- Problem requirements -
Both the line with "byte, might be" and the line with "In practice, information" in the records below must appear in the output, along with every line between them, exactly and with nothing added.

*-*-*

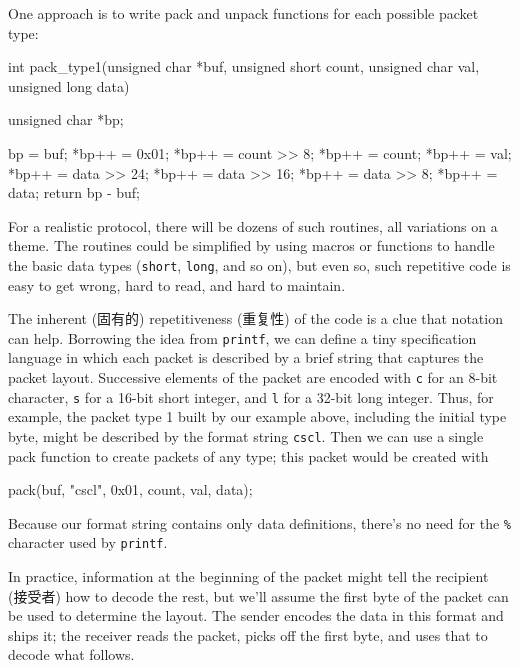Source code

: One approach is to write pack and unpack functions for each possible packet
type:
\begin{wellcode}
    int pack_type1(unsigned char *buf, unsigned short count,
            unsigned char val, unsigned long data)
    {
        unsigned char *bp;

        bp = buf;
        *bp++ = 0x01;
        *bp++ = count >> 8;
        *bp++ = count;
        *bp++ = val;
        *bp++ = data >> 24;
        *bp++ = data >> 16;
        *bp++ = data >> 8;
        *bp++ = data;
        return bp - buf;
    }
\end{wellcode}
For a realistic protocol, there will be dozens of such routines, all
variations on a theme. The routines could be simplified by using macros or
functions to handle the basic data types (\verb'short', \verb'long', and so
on), but even so, such repetitive code is easy to get wrong, hard to read,
and hard to maintain.

The inherent (固有的) repetitiveness (重复性) of the code is a clue that
notation can help.  Borrowing the idea from \verb'printf', we can define a
tiny specification language in which each packet is described by a brief
string that captures the packet layout.  Successive elements of the packet
are encoded with \verb'c' for an 8-bit character, \verb's' for a 16-bit
short integer, and \verb'l' for a 32-bit long integer. Thus, for example,
the packet type 1 built by our example above, including the initial type
byte, might be described by the format string \verb'cscl'. Then we can use
a single pack function to create packets of any type; this packet would be
created with
\begin{wellcode}
    pack(buf, "cscl", 0x01, count, val, data);
\end{wellcode}
Because our format string contains only data definitions, there's no need
for the \verb'%' character used by \verb'printf'.

In practice, information at the beginning of the packet might tell the
recipient (接受者) how to decode the rest, but we'll assume the first byte
of the packet can be used to determine the layout. The sender encodes the
data in this format and ships it; the receiver reads the packet, picks off
the first byte, and uses that to decode what follows.

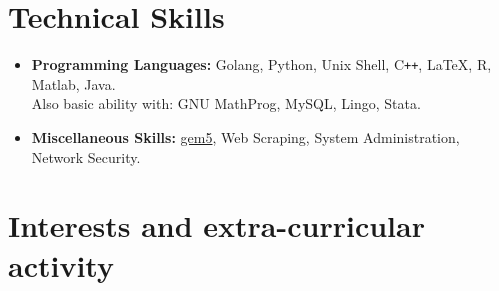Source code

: \documentclass[12pt,a4paper,sans,colorlinks]{moderncv}        %
\begin{document}
% 
 

\section{Technical Skills}

\vspace{6pt}

\begin{itemize}

\item \textbf{Programming Languages:} Golang, Python, Unix Shell, C\texttt{++}, \LaTeX, R, Matlab, Java.\\ Also basic ability with: GNU MathProg, MySQL, Lingo, Stata.

\vspace{6pt}

\item \textbf{Miscellaneous Skills:} \href{https://www.gem5.org/}{gem5}, Web Scraping, System Administration, Network Security.

\end{itemize}

\section{Interests and extra-curricular activity}

\vspace{6pt}
\end{document}
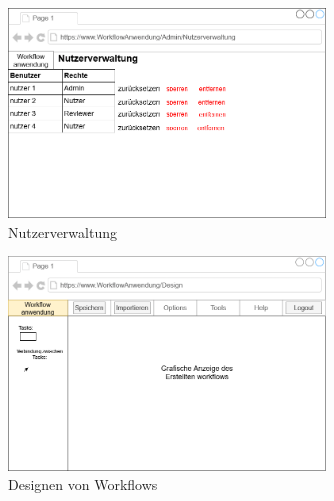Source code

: \begin{figure}[ht]
 \centering
 \includegraphics[width = 0.75\textwidth]{Grafiken/nutzerverwaltungGui.drawio.png}
 \caption{Nutzerverwaltung}
 \label{fig:Abb 3}
\end{figure}

\begin{figure}[ht]
 \centering
 \includegraphics[width = 0.75\textwidth]{Grafiken/workflowDesignGui.drawio.png}
 \caption{Designen von Workflows}
 \label{fig:Abb 4}
\end{figure}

*-*-*

- Result -
byte, might be described by the format string \verb'cscl'. Then we can use
a single pack function to create packets of any type; this packet would be
created with
\begin{wellcode}
    pack(buf, "cscl", 0x01, count, val, data);
\end{wellcode}
Because our format string contains only data definitions, there's no need
for the \verb'%' character used by \verb'printf'.

In practice, information at the beginning of the packet might tell the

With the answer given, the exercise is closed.